In this study, the two peaks were sufficiently resolved in all cases so any impact of using different syringe filters for sample preparation is not apparent. Resolution may be worsened when particles are present for those experiments where peaks are close together or where gradients are used.

Peak Shape and Asymmetry

Calculation of asymmetry and USP tailing factor demonstrated that all the chromatographic peaks from PTFE (Millex^® PTFE and MFR-1 PTFE) and MFR-2 RC were tailing peaks, displaying values spanning 1.68-2.18 for acetaminophen and 1.50-2.15 for caffeine. In general, both A_S and t_F increased with injection number, with more significant changes being observed for t_F overall. The largest changes were observed for RC between injections 5 and 319 (1.68 to 1.82) for acetaminophen and Millex^® PTFE between injections 5 and 500 (1.50 to 1.63) for caffeine despite observed changes in height, retention time and area. This indicates that the presence of particles may not significantly impact degree of tailing unless a threshold amount of particles are present, or more difficult-to-resolve peaks and complex gradient methods are implemented.

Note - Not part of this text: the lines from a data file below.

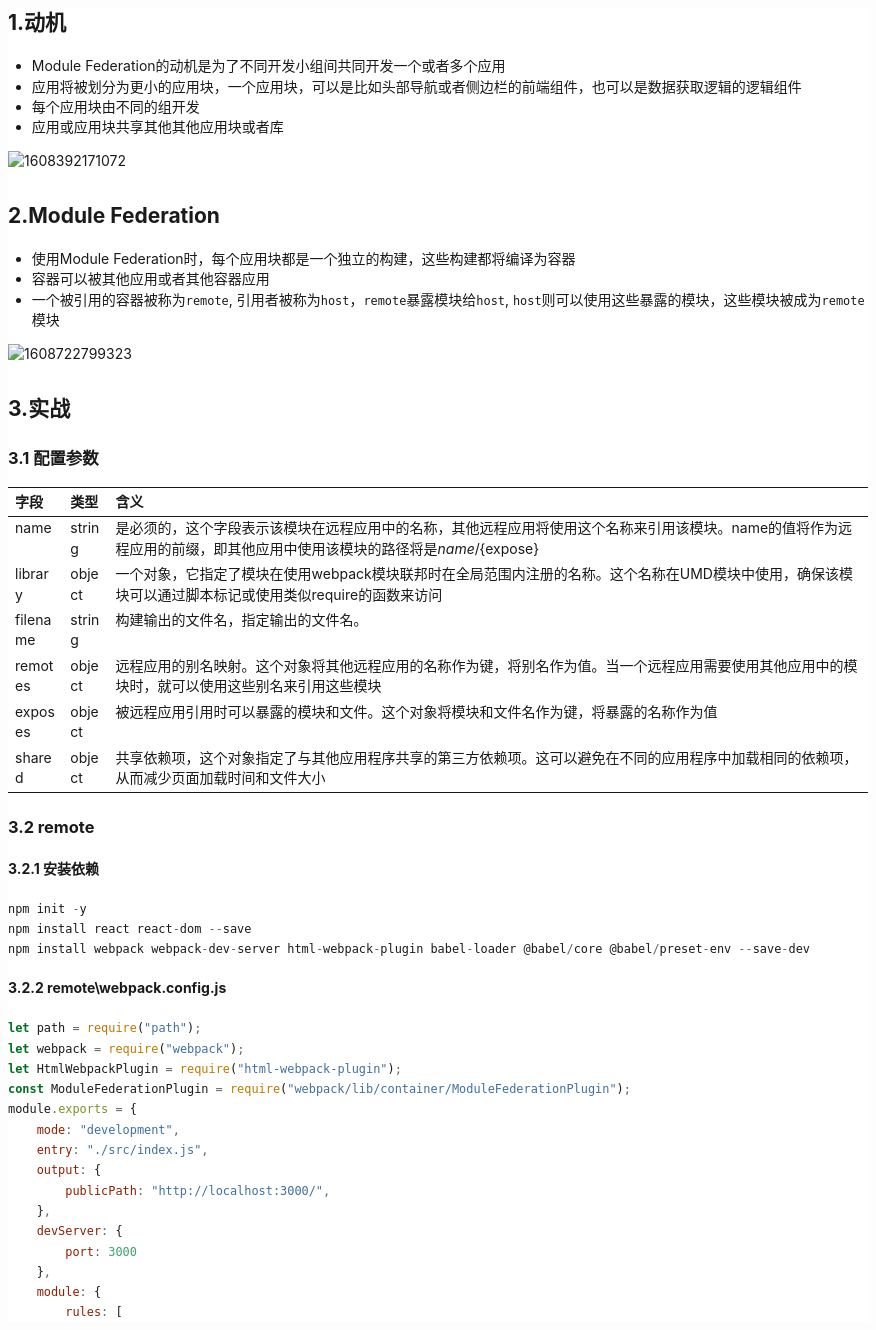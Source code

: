 ## 1.动机

- Module Federation的动机是为了不同开发小组间共同开发一个或者多个应用
- 应用将被划分为更小的应用块，一个应用块，可以是比如头部导航或者侧边栏的前端组件，也可以是数据获取逻辑的逻辑组件
- 每个应用块由不同的组开发
- 应用或应用块共享其他其他应用块或者库

![1608392171072](https://img.zhufengpeixun.com/1608392171072)

## 2.Module Federation

- 使用Module Federation时，每个应用块都是一个独立的构建，这些构建都将编译为容器
- 容器可以被其他应用或者其他容器应用
- 一个被引用的容器被称为`remote`, 引用者被称为`host`，`remote`暴露模块给`host`, `host`则可以使用这些暴露的模块，这些模块被成为`remote`模块

![1608722799323](https://img.zhufengpeixun.com/1608722799323)

## 3.实战

### 3.1 配置参数

| 字段     | 类型   | 含义                                                         |
| :------- | :----- | :----------------------------------------------------------- |
| name     | string | 是必须的，这个字段表示该模块在远程应用中的名称，其他远程应用将使用这个名称来引用该模块。name的值将作为远程应用的前缀，即其他应用中使用该模块的路径将是${name}/${expose} |
| library  | object | 一个对象，它指定了模块在使用webpack模块联邦时在全局范围内注册的名称。这个名称在UMD模块中使用，确保该模块可以通过脚本标记或使用类似require的函数来访问 |
| filename | string | 构建输出的文件名，指定输出的文件名。                         |
| remotes  | object | 远程应用的别名映射。这个对象将其他远程应用的名称作为键，将别名作为值。当一个远程应用需要使用其他应用中的模块时，就可以使用这些别名来引用这些模块 |
| exposes  | object | 被远程应用引用时可以暴露的模块和文件。这个对象将模块和文件名作为键，将暴露的名称作为值 |
| shared   | object | 共享依赖项，这个对象指定了与其他应用程序共享的第三方依赖项。这可以避免在不同的应用程序中加载相同的依赖项，从而减少页面加载时间和文件大小 |

### 3.2 remote

#### 3.2.1 安装依赖

```js
npm init -y
npm install react react-dom --save
npm install webpack webpack-dev-server html-webpack-plugin babel-loader @babel/core @babel/preset-env --save-dev
```

#### 3.2.2 remote\webpack.config.js

```js
let path = require("path");
let webpack = require("webpack");
let HtmlWebpackPlugin = require("html-webpack-plugin");
const ModuleFederationPlugin = require("webpack/lib/container/ModuleFederationPlugin");
module.exports = {
    mode: "development",
    entry: "./src/index.js",
    output: {
        publicPath: "http://localhost:3000/",
    },
    devServer: {
        port: 3000
    },
    module: {
        rules: [
```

Filter Selection for Sample Preparation

In previous studies, both sample and mobile phase filtration proved to be critical to protecting HPLC columns and instruments; however, few studies have closely examined the impact of sample filtration on chromatographic data quality. Here the impact of filtering the samples on chromatographic parameters, including retention time, peak height, peak area, asymmetry and tailing factor, was investigated in detail. Overall, unfiltered samples showed drastic changes in chromatographic parameters by injection 55, even with 10 µL injections. Further, data quality was different when preparing samples using different syringe filter materials (highly retentive PTFE versus low retention RC), showing that even 87% percent retention was low enough to negatively impact data quality. Lastly, PTFE from two different manufacturers had varied data quality, indicating that not all syringe filters will perform the same. Together, these results indicate that for ensuring the best chromatographic data quality, not only is filtration of samples a critical step, but also is careful consideration of filter choice for sample preparation.